:: RECORDS TO USE ::
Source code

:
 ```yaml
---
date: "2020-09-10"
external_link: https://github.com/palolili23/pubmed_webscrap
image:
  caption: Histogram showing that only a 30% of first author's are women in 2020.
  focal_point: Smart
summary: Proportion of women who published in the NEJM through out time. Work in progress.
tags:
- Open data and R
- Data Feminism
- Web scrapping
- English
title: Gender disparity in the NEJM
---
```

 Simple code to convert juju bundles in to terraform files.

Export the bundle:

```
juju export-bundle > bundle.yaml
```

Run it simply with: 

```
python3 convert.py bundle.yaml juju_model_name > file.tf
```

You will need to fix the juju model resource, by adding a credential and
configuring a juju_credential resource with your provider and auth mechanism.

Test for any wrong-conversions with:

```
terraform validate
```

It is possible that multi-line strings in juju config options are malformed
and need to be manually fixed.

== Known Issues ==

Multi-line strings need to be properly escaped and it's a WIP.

:: PROBLEM DESCRIPTION ::
Set down every entry once more, exactly as it was written above.

:: EXERCISE ANSWER ::
Source code

:
 ```yaml
---
date: "2020-09-10"
external_link: https://github.com/palolili23/pubmed_webscrap
image:
  caption: Histogram showing that only a 30% of first author's are women in 2020.
  focal_point: Smart
summary: Proportion of women who published in the NEJM through out time. Work in progress.
tags:
- Open data and R
- Data Feminism
- Web scrapping
- English
title: Gender disparity in the NEJM
---
```

 Simple code to convert juju bundles in to terraform files.

Export the bundle:

```
juju export-bundle > bundle.yaml
```

Run it simply with: 

```
python3 convert.py bundle.yaml juju_model_name > file.tf
```

You will need to fix the juju model resource, by adding a credential and
configuring a juju_credential resource with your provider and auth mechanism.

Test for any wrong-conversions with:

```
terraform validate
```

It is possible that multi-line strings in juju config options are malformed
and need to be manually fixed.

== Known Issues ==

Multi-line strings need to be properly escaped and it's a WIP.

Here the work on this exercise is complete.